After COVID-19 hit, fuel prices had dropped, but had increased with a vengeance. As I write this, we had just experienced fluctuating prices between $1.50-$1.65 per litre. Again, I was thinking it would be nice to save on gas – the exact same thinking I had back in the late 90s when I had my mountain bike. I had come full circle with "why" I should ride, but this time, I had the bike that was truly meant for me.

This time, the bike had been stored in a garden shed for about three years. To make things more interesting, a few years earlier I had encouraged my husband to get his own bike. He did so, but opted for a hybrid style so he could feel a bit sportier.
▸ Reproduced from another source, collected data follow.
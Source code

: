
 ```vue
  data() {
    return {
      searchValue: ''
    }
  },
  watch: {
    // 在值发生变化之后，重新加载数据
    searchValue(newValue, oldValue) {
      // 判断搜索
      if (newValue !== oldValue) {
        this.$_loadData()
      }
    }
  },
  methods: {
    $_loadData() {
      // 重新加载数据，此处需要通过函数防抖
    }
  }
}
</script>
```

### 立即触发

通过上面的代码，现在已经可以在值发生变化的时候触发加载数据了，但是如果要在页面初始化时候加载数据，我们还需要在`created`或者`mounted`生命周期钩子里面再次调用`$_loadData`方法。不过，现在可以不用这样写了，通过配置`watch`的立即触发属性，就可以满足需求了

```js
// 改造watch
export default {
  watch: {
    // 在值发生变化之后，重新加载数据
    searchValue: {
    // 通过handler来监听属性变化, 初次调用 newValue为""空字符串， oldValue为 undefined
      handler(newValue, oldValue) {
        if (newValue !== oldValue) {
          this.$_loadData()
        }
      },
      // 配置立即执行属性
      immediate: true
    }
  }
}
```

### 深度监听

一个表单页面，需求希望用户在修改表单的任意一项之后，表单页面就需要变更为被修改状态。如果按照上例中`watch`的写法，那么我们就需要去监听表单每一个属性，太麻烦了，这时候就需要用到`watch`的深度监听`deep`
He actually is more athletic than me, so it just made sense. We went out for about two rides and that was it. The bikes were stored.

This time, I took the bike out of the shed this past spring, and decided enough was enough. There was no better time in my life, and this was the perfect bike. I washed it down, decorated it with fresh baskets for the back rack, purchased a new front bag on the handlebars, and I decided this would be the one thing I had wanted to do all along. Ditch the car for the simple tasks around town. Use the bike for shopping and running errands. Why was this so hard to finally do, once and for all?

I made an appointment for the town bike tech to get my bike tuned up and ready for the road.

It seems no matter who sees my bike, they like it. They comment on how nice it looks and how nice the accessories are on it. I should love my bike more than anyone else, shouldn’t I? It had just seemed that in the last few years, I didn’t give my bike a chance after thinking of all the negative that had happened with bike-riding in general.

This time, things were different. I've been riding Trinket just about every day. Even in the rain, if I needed to go someplace, I just dressed accordingly. My husband is even out more. We got so serious and committed to riding that my husband and I built a new bike shed in the front of the house for proper storage, and for easy-access to grab the bikes when we need them. (Part of the problem before was out-of-sight, out-of-mind.) It’s a beautiful bike shed, and I love that the bikes almost seem happier now.

So why the name Trinket, you might be asking. Well, the truth is I didn’t name my bike until this past spring in 2021 until I truly began to fall in love with my bike and find that this was the time to commit to riding frequently, if not every day. Therefore, it certainly deserved a name. I hadn’t named anything before, except an old car I used to drive that I called “[The] Bullet”. (I’d rather not explain why.) I didn’t think naming anything was actually all that necessary, but it certainly makes me feel more attachment, and for that, maybe it would help me retain the closeness I’ve developed to my bike this time.

This particular model’s colour from Townie was called “Pewter”. What are most things that are made from pewter than knick-knacks, gift-pieces, and trinkets? Things that are made from pewter are often enjoyed for many years, displayed for people to enjoy, and some items are even used daily, with love.

For all those reasons and more, that’s my Trinket.